MONTPELIER, Vt. (AP) - The three candidates for governor offered sharply different visions of the state’s future in a debate on Thursday, with Republican Phil Scott saying a top goal will be to hold the line on taxes and Democrat Sue Minter saying she would raise $6 million in new bank fees to pay for two years of tuition-free technical or community college for students.
Minter and Scott, the leading candidates to replace the retiring Democratic Gov. Peter Shumlin, also sparred extensively on climate change.
Liberty Union candidate Bill Lee, a former pitcher for the Boston Red Sox and the Montreal Expos, offered views that wandered well beyond Vermont’s borders. He said that a cure for mistrust in government is to stop watching CNN and Fox News Channel and that Vermont should address its transportation problems by importing a paid hitchhiking system from Venezuela.
The comments came during a debate broadcast by Vermont PBS, the statewide public television network.
The debate was marked by Minter and Scott reiterating previously stated positions, though Minter stepped up her attacks on Scott for reciting what she called “Republican talking points.”
Scott, a Berlin resident who has served as a state senator and, since 2011, as lieutenant governor, said he would restore faith and trust in government and promised to behave with civility and respect. To a question from an audience member about an ad supporting him that features a female bobble-head representing Minter, Scott said he did not approve of the ad but could not legally coordinate with the political action committee that produced it and so could not ask that it be pulled from the air.

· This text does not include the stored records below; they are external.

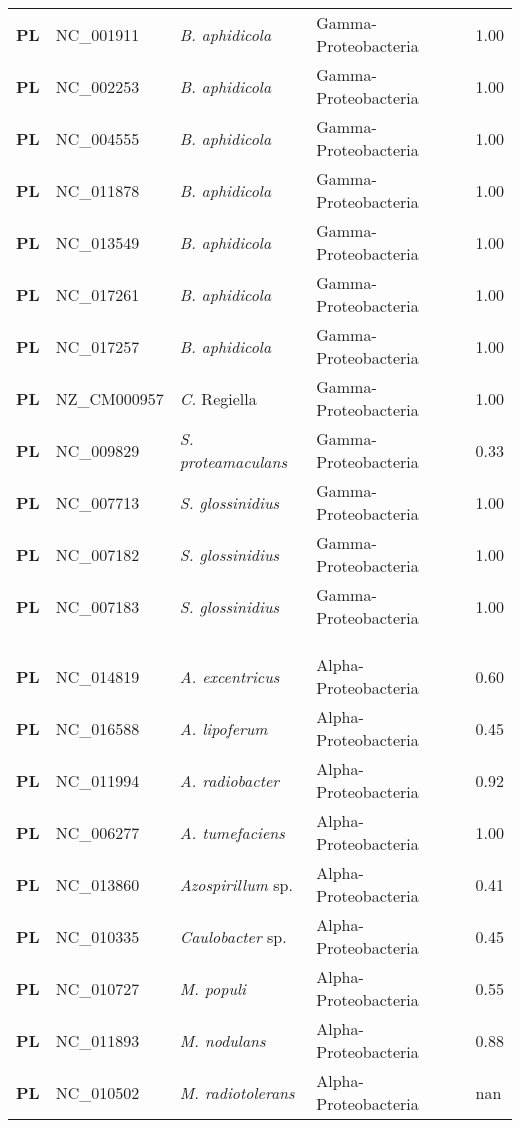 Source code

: \begin{adjustwidth}{-3cm}{2cm}
{\begin{supertabular}{>{\bfseries}l|p{0.1\textwidth}p{0.14\textwidth}l|l}
PL & NC\_001911 &  \textit{B. aphidicola} & Gamma-Proteobacteria & 1.00\\
PL & NC\_002253 &  \textit{B. aphidicola} & Gamma-Proteobacteria & 1.00\\
PL & NC\_004555 &  \textit{B. aphidicola} & Gamma-Proteobacteria & 1.00\\
PL & NC\_011878 &  \textit{B. aphidicola} & Gamma-Proteobacteria & 1.00\\
PL & NC\_013549 &  \textit{B. aphidicola} & Gamma-Proteobacteria & 1.00\\
PL & NC\_017261 &  \textit{B. aphidicola} & Gamma-Proteobacteria & 1.00\\
PL & NC\_017257 &  \textit{B. aphidicola} & Gamma-Proteobacteria & 1.00\\
PL & NZ\_CM000957 &  \textit{C.} Regiella & Gamma-Proteobacteria & 1.00\\
PL & NC\_009829 &  \textit{S. proteamaculans} & Gamma-Proteobacteria & 0.33\\
PL & NC\_007713 &  \textit{S. glossinidius} & Gamma-Proteobacteria & 1.00\\
PL & NC\_007182 &  \textit{S. glossinidius} & Gamma-Proteobacteria & 1.00\\
PL & NC\_007183 &  \textit{S. glossinidius} & Gamma-Proteobacteria & 1.00\\
\\
\\
\hline\\
PL & NC\_014819 &  \textit{A. excentricus} & Alpha-Proteobacteria & 0.60\\
PL & NC\_016588 &  \textit{A. lipoferum} & Alpha-Proteobacteria & 0.45\\
PL & NC\_011994 &  \textit{A. radiobacter} & Alpha-Proteobacteria & 0.92\\
PL & NC\_006277 &  \textit{A. tumefaciens} & Alpha-Proteobacteria & 1.00\\
PL & NC\_013860 &  \textit{Azospirillum} sp. & Alpha-Proteobacteria & 0.41\\
PL & NC\_010335 &  \textit{Caulobacter} sp. & Alpha-Proteobacteria & 0.45\\
PL & NC\_010727 &  \textit{M. populi} & Alpha-Proteobacteria & 0.55\\
PL & NC\_011893 &  \textit{M. nodulans} & Alpha-Proteobacteria & 0.88\\
PL & NC\_010502 &  \textit{M. radiotolerans} & Alpha-Proteobacteria & nan\\

\end{supertabular}}
\end{adjustwidth}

Scott accused Minter of supporting a tax on fuels emitting carbon dioxide, something she denied. She charged that Scott was too closely tied to national Republicans and the “oil tycoons” who fund the party to take strong action against climate change.

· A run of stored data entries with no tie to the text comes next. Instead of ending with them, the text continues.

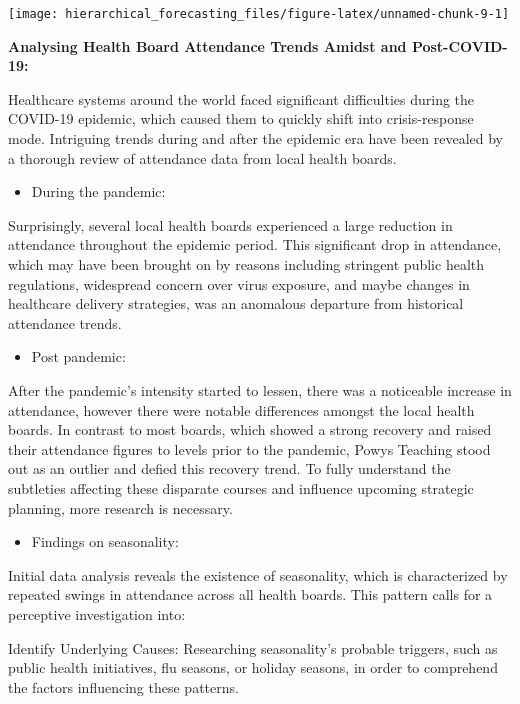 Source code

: \documentclass[
]{article}
\providecommand{\tightlist}{%
  \setlength{\itemsep}{0pt}\setlength{\parskip}{0pt}}
\begin{document}
\texttt{[image: hierarchical\_forecasting\_files/figure-latex/unnamed-chunk-9-1]}

\textbf{Analysing Health Board Attendance Trends Amidst and Post-COVID-19:}

Healthcare systems around the world faced significant difficulties during the COVID-19 epidemic, which caused them to quickly shift into crisis-response mode. Intriguing trends during and after the epidemic era have been revealed by a thorough review of attendance data from local health boards.

\begin{itemize}
\tightlist
\item
  During the pandemic:
\end{itemize}

Surprisingly, several local health boards experienced a large reduction in attendance throughout the epidemic period. This significant drop in attendance, which may have been brought on by reasons including stringent public health regulations, widespread concern over virus exposure, and maybe changes in healthcare delivery strategies, was an anomalous departure from historical attendance trends.

\begin{itemize}
\tightlist
\item
  Post pandemic:
\end{itemize}

After the pandemic's intensity started to lessen, there was a noticeable increase in attendance, however there were notable differences amongst the local health boards. In contrast to most boards, which showed a strong recovery and raised their attendance figures to levels prior to the pandemic, Powys Teaching stood out as an outlier and defied this recovery trend. To fully understand the subtleties affecting these disparate courses and influence upcoming strategic planning, more research is necessary.

\begin{itemize}
\tightlist
\item
  Findings on seasonality:
\end{itemize}

Initial data analysis reveals the existence of seasonality, which is characterized by repeated swings in attendance across all health boards. This pattern calls for a perceptive investigation into:

Identify Underlying Causes:
Researching seasonality's probable triggers, such as public health initiatives, flu seasons, or holiday seasons, in order to comprehend the factors influencing these patterns.
\end{document}

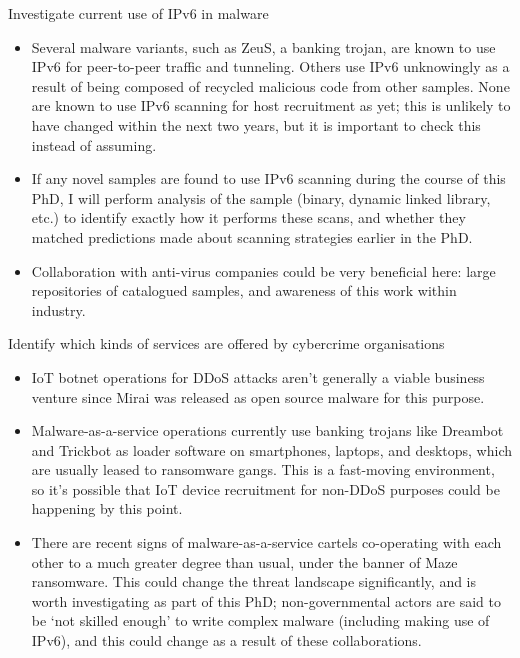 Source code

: \documentclass[10pt,sigconf]{acmart}
\begin{document}
Investigate current use of IPv6 in malware
\begin{itemize}
	\item Several malware variants, such as ZeuS, a banking trojan, are known to use IPv6 for peer-to-peer traffic and tunneling.
	Others use IPv6 unknowingly as a result of being composed of recycled malicious code from other samples.
	None are known to use IPv6 scanning for host recruitment as yet;
	this is unlikely to have changed within the next two years, but it is important to check this instead of assuming.
	\item If any novel samples are found to use IPv6 scanning during the course of this PhD, I will perform analysis of the sample (binary, dynamic linked library, etc.) to identify exactly how it performs these scans, and whether they matched predictions made about scanning strategies earlier in the PhD.
	\item Collaboration with anti-virus companies could be very beneficial here:
	large repositories of catalogued samples, and awareness of this work within industry.
\end{itemize}

Identify which kinds of services are offered by cybercrime organisations
\begin{itemize}
	\item IoT botnet operations for DDoS attacks aren't generally a viable business venture since Mirai was released as open source malware for this purpose.
	\item Malware-as-a-service operations currently use banking trojans like Dreambot and Trickbot as loader software on smartphones, laptops, and desktops, which are usually leased to ransomware gangs.
	This is a fast-moving environment, so it's possible that IoT device recruitment for non-DDoS purposes could be happening by this point.
	\item There are recent signs of malware-as-a-service cartels co-operating with each other to a much greater degree than usual, under the banner of Maze ransomware.
	This could change the threat landscape significantly, and is worth investigating as part of this PhD;
	non-governmental actors are said to be `not skilled enough' to write complex malware (including making use of IPv6), and this could change as a result of these collaborations.
\end{itemize}
\end{document}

Minter, a former state representative from Waterbury who also served as secretary of transportation and the state’s recovery chief after Tropical Storm Irene caused extensive damage in 2011, said Scott should take climate change more seriously, rather than “towing the national Republican line to talk about climate change as if it’s not a problem.”

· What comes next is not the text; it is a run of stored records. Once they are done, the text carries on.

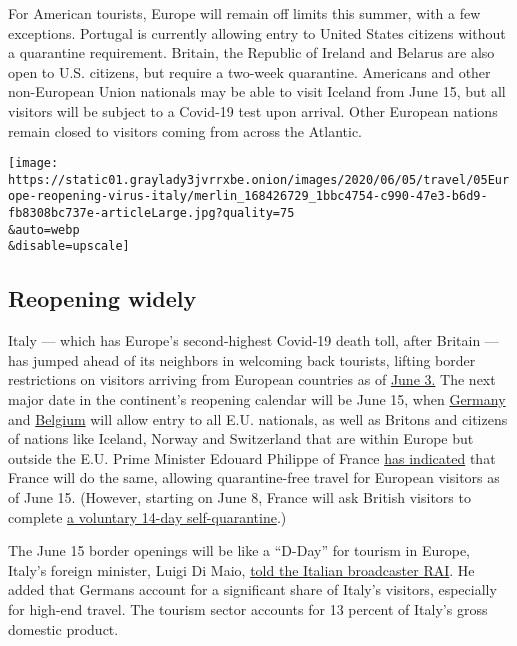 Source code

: For American tourists, Europe will remain off limits this summer, with a
few exceptions. Portugal is currently allowing entry to United States
citizens without a quarantine requirement. Britain, the Republic of
Ireland and Belarus are also open to U.S. citizens, but require a
two-week quarantine. Americans and other non-European Union nationals
may be able to visit Iceland from June 15, but all visitors will be
subject to a Covid-19 test upon arrival. Other European nations remain
closed to visitors coming from across the Atlantic.

\texttt{[image: https://static01.graylady3jvrrxbe.onion/images/2020/06/05/travel/05Europe-reopening-virus-italy/merlin\_168426729\_1bbc4754-c990-47e3-b6d9-fb8308bc737e-articleLarge.jpg?quality=75\\\&auto=webp\\\&disable=upscale]}

\hypertarget{reopening-widely}{%
\subsection{Reopening widely}\label{reopening-widely}}

Italy --- which has Europe's second-highest Covid-19 death toll, after
Britain --- has jumped ahead of its neighbors in welcoming back
tourists, lifting border restrictions on visitors arriving from European
countries as of
\href{https://www.thelocal.it/20200518/who-is-allowed-to-travel-to-italy-from-june-3rd}{June
3.} The next major date in the continent's reopening calendar will be
June 15, when
\href{https://www.schengenvisainfo.com/news/germany-plans-to-open-borders-for-eea-citizens-from-june-15/}{Germany}
and \href{https://www.belgium.be/en/corona}{Belgium} will allow entry to
all E.U. nationals, as well as Britons and citizens of nations like
Iceland, Norway and Switzerland that are within Europe but outside the
E.U. Prime Minister Edouard Philippe of France
\href{https://twitter.com/EPhilippePM/status/1266035805262405632}{has
indicated} that France will do the same, allowing quarantine-free travel
for European visitors as of June 15. (However, starting on June 8,
France will ask British visitors to complete
\href{https://www.gov.uk/government/news/french-border-restrictions-in-response-to-coronavirus}{a
voluntary 14-day self-quarantine}.)

The June 15 border openings will be like a ``D-Day'' for tourism in
Europe, Italy's foreign minister, Luigi Di Maio,
\href{https://www.youtube.com/watch?v=10o8VmIoN78}{told the Italian
broadcaster RAI}. He added that Germans account for a significant share
of Italy's visitors, especially for high-end travel. The tourism sector
accounts for 13 percent of Italy's gross domestic product.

Another topic was recently declining gasoline tax revenue due in part to more efficient and electric vehicles and whether Vermont should shift to a system of taxing vehicles by the number of miles driven.
Scott said he would welcome Congress considering that strategy nationally, but not in Vermont.
“We can’t be doing something different than the rest of the country,” he said.
Shumlin, who has been in office since 2011, announced in mid-2015 he would not seek re-election.